A mãe dele, Maria Aparecida da Silva, 37, a Cida, cuida 24h por dia de Yuri. “Tem dia, como hoje (última sexta-feira), que ele está calmo, conversa muito e dá risada. Mas nem sempre é assim”, comentou Cida, desempregada, que tem mais três filhos, de 10, 15 e 20 anos.
Dificuldades – O pai do menino, Rosival Azevedo de Araújo, 29, ganha trocados descarregando cargas de caminhões em mercados. “Ganho tão pouco que prefiro não dizer quanto”, disse. “Quem nos ajuda a custear o tratamento são alguns amigos nossos, pois não temos condições de alimentar nossos filhos e pagar o tratamento, que é muito caro. Devido a isso, buscamos ajuda de quem quer que seja”, afirmou.
Um dos amigos mais empenhados em ajudar Yuri é Luiz Alberto Aguirre. Como a família do menino estava sem conseguir os remédios e outros materiais usados diariamente, os quais já tinham sido solicitados à prefeitura local, ele foi, terça-feira passada, até o Ministério Público Estadual (MPE) pedir providência.

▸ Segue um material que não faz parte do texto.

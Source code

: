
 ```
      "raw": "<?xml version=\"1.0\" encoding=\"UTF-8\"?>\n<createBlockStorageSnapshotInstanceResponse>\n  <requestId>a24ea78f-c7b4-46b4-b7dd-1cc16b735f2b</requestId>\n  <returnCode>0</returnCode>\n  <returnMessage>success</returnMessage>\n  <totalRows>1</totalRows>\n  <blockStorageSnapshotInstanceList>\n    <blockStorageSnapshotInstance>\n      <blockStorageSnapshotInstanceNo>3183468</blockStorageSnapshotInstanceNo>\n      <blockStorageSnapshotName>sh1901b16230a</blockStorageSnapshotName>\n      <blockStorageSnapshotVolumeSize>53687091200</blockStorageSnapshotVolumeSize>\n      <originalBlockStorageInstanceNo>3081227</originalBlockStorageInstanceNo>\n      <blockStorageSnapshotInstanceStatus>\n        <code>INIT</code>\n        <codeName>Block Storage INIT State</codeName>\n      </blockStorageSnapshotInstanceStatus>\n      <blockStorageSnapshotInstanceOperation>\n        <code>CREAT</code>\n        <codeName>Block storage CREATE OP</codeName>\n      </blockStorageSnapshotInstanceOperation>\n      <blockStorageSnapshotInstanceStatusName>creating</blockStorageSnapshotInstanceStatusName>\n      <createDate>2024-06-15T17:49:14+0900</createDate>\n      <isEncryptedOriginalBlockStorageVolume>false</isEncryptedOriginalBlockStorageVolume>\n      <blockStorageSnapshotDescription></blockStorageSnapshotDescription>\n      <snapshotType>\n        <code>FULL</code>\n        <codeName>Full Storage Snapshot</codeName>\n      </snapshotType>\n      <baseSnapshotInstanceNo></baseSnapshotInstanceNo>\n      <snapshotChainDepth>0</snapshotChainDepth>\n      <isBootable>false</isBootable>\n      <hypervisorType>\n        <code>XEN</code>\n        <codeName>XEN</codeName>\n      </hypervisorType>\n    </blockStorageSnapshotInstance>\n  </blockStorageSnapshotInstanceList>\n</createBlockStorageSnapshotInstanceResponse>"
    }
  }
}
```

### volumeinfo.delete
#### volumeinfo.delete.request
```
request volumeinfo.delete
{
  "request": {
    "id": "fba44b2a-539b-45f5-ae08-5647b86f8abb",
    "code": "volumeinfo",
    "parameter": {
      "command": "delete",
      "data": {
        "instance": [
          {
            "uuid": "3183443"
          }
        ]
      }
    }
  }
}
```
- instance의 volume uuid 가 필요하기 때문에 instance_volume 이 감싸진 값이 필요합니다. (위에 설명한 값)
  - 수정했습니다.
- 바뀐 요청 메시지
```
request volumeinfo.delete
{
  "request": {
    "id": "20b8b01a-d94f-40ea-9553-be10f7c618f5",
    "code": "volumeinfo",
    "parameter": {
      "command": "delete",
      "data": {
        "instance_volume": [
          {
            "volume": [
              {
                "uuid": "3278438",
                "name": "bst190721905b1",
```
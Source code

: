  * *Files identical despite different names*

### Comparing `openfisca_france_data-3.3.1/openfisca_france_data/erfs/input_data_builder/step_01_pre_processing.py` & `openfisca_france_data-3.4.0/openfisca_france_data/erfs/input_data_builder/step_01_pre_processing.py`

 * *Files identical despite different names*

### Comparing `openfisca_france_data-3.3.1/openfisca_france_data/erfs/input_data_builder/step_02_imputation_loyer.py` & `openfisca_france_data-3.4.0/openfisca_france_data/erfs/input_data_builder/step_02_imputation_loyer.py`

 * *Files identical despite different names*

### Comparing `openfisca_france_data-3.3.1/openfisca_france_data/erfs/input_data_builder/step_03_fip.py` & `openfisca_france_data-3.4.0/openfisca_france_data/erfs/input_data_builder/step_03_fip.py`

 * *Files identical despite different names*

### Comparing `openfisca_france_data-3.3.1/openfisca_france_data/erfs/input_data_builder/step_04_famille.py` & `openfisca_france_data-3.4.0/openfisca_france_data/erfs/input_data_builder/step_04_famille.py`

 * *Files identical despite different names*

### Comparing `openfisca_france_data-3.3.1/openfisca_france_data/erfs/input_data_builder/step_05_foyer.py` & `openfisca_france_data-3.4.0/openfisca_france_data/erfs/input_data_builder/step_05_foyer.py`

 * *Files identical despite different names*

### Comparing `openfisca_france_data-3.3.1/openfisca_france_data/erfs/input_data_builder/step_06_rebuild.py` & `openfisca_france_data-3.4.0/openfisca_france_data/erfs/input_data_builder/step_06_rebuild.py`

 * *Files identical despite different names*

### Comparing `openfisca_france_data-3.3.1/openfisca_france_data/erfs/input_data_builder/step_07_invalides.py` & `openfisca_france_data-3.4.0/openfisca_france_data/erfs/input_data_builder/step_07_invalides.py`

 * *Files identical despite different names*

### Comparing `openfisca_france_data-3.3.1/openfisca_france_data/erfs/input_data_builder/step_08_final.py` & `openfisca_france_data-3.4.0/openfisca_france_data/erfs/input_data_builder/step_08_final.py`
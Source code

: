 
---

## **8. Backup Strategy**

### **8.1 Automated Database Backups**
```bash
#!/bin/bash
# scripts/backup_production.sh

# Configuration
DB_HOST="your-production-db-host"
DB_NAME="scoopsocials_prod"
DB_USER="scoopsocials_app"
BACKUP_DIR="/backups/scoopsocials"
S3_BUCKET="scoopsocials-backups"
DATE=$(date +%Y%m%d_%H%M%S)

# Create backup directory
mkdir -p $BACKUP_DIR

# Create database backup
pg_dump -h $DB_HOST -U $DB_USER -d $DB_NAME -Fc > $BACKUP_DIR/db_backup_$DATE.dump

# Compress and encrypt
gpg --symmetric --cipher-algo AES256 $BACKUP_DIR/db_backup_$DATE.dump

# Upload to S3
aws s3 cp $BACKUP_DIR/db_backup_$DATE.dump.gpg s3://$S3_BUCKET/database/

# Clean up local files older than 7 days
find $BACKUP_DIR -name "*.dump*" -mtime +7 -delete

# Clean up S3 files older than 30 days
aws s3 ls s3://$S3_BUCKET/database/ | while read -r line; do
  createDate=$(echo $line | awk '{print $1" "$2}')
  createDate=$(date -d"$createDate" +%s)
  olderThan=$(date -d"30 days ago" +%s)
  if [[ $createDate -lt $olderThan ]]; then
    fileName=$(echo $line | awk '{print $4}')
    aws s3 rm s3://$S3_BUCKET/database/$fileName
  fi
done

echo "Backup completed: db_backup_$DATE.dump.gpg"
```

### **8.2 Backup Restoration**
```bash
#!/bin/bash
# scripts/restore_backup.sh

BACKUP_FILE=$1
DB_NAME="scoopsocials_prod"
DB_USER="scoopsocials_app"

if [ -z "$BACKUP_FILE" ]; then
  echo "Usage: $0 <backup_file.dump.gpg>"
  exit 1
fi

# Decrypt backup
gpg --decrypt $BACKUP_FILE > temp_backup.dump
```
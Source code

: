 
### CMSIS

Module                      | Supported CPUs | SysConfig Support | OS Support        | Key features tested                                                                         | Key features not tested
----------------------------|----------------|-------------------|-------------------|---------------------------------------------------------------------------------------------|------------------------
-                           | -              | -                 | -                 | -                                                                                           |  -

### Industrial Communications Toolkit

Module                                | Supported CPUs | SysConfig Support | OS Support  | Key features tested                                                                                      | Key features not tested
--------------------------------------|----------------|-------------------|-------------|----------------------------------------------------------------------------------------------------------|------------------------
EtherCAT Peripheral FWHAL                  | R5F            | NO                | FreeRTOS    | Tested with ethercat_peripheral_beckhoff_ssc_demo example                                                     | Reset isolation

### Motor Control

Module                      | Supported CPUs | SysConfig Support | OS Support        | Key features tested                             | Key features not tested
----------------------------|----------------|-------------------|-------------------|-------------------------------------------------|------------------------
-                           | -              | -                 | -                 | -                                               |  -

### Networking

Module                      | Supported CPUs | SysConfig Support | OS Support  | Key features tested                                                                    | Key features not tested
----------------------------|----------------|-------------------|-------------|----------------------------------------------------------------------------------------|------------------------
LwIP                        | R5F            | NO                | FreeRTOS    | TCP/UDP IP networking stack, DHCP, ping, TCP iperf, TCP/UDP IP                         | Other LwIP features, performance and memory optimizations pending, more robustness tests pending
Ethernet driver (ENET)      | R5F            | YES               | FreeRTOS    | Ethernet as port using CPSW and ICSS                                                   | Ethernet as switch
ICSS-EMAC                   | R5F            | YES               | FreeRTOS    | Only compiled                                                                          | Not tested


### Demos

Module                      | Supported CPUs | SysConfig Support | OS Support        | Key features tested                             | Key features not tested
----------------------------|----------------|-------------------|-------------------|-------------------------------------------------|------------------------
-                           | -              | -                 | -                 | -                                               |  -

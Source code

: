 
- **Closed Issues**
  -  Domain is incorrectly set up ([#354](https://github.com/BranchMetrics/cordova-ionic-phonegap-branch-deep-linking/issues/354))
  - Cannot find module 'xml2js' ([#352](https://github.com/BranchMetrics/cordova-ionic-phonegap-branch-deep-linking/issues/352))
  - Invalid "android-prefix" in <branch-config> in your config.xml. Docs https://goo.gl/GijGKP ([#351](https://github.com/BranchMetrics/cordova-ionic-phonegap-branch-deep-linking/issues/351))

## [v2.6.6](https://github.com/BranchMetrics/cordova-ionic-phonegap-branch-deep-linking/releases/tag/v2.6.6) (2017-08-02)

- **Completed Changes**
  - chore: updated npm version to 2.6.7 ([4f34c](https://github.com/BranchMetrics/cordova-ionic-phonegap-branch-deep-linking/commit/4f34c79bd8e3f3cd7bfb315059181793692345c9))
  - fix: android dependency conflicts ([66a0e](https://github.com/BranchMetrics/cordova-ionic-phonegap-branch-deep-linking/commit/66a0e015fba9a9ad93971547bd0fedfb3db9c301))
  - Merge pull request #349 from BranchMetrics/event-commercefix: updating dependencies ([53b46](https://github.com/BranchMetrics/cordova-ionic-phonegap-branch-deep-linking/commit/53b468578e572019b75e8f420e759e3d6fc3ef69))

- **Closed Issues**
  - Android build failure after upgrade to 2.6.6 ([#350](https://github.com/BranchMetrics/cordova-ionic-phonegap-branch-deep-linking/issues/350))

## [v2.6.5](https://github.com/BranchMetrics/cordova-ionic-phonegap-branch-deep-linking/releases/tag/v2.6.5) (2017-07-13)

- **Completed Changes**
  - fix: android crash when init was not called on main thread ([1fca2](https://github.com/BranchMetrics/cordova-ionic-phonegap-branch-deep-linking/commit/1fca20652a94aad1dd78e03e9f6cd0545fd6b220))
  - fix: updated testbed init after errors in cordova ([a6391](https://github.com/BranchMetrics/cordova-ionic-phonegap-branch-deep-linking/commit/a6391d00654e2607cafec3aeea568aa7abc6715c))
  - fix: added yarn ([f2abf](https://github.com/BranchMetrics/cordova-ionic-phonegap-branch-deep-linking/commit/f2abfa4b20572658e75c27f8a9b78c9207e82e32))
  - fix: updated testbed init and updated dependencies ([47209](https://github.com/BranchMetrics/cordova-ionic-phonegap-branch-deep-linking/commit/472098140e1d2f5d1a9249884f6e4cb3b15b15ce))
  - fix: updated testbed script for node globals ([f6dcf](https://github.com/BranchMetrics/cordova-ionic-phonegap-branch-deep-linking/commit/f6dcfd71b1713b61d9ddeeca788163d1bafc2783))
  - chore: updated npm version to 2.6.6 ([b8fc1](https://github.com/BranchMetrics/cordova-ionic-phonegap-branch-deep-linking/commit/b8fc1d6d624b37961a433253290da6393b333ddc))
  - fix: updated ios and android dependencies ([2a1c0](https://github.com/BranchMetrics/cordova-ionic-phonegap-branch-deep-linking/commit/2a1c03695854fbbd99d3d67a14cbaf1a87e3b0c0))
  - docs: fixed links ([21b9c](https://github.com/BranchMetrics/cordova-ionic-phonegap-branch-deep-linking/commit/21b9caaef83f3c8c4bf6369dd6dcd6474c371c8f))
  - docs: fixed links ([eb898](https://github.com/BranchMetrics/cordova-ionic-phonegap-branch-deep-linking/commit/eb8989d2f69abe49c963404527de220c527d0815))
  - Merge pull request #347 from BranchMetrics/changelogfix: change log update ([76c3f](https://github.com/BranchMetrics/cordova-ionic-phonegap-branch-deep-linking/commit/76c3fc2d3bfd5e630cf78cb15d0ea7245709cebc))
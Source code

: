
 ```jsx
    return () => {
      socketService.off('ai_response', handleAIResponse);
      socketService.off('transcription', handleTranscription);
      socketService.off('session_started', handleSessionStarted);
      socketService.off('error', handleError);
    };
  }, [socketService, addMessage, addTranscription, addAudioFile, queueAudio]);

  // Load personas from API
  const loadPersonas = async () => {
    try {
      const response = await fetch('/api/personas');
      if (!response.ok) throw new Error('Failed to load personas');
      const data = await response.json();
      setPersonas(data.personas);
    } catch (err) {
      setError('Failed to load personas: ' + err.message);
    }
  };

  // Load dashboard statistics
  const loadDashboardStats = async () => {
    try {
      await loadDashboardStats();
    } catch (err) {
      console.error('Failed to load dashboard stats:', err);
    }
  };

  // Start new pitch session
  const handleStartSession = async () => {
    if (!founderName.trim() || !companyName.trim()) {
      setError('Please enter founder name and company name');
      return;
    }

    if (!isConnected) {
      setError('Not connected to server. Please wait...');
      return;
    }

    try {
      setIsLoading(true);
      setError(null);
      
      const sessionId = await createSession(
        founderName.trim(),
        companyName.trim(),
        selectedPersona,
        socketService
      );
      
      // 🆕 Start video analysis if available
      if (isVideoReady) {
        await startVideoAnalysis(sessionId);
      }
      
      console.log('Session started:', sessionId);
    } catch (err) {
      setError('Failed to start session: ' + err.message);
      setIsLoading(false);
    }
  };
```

O promotor Antônio Maurício Soares Magnavita elaborou um ofício à prefeitura, salientando que “compete ao poder público a obrigação de assegurar aos cidadãos o recebimento de medicamentos excepcionais e necessários”. A prefeitura comprou os medicamentos. “Não demos antes porque depois não teríamos como justificar os gastos”, disse o secretário de Saúde de Porto Seguro, Roberto Cherem.
O garoto Yuri viaja, de tempos em tempos (não tem periodicidade certa), para Niterói (RJ), onde faz o tratamento de implante de fibroblastos – células que servem para ajudar na regeneração da pele. O procedimento é realizado gratuitamente no Hospital Universitário Antônio Pedro – um dos poucos que fazem o tratamento no Brasil – pela médica dermatologista Neide Gaspar.
Segundo informou Cida, ela viaja de avião para Niterói e quem paga as passagens é o governo da Bahia, pelo fato de o tratamento ter de ser feito em outro Estado. O implante de fibroblastos está sendo realizado com pele retirada do pai – antes era com tecido da mãe. Depois de retirada, a pele recebe um tratamento em laboratório para ser implantada em Yuri. O último procedimento ocorreu em março .
Raridade – A médica Neide Gaspar avalia que o tratamento em Yuri, iniciado quando ele tinha um mês de vida, está dando resultados. “Já conseguimos reduzir o quadro de avanço da doença”, disse, informando que não há no Brasil um quadro de incidência, por tão raro que é a doença. Porém, ela acredita que deve chegar próximo ao índice dos Estados Unidos, que é de 1 caso para cada 20 mil crianças.
Apesar de não haver uma estatística, ela argumenta, que, no Rio de Janeiro há pelo menos 11 casos da doença, contando com os antigos e os mais novos.
Outro tratamento que está se desejando fazer em Yuri é a hidromassagem e a hidroterapia para que as articulações dele parem de ficar atrofiadas. A família do menino faz um apelo a quem puder ajudá-los nesse sentido.
O empresário Aguirre informou que conseguiu uma banheira de hidromassagem, mas ainda precisa de um lugar adequado na casa dos pais do menino para colocá-la.
“Este mês vamos reformar a casa deles. Enquanto isso, eles ficarão na casa de um empresário por até dois meses, se for preciso. Eu consegui alguns materiais e faço um apelo para que outras pessoas possam ajudar, não só no tratamento do garoto, mas também nessa reforma”, disse Aguirre, que recebeu uma doação de uma camisa do clube de futebol espanhol Real Madri autografada por Ronaldo (Fenômeno), Roberto Carlos e Robinho. A camisa irá a leilão.
As pessoas, empresas ou autoridades interessadas em ajudar no tratamento de Yuri podem proceder da seguinte maneira: depósito bancário em nome de Yuri da Silva Araújo, Caixa Econômica Federal, agência 3948, operação 013, conta de poupança nº 00002913-5. Também é possível manter contato com a família através do telefone da mãe de Yuri, Cida, no número 73-8128-9990 ou no celular do empresário Aguirre, 73-9979-4477.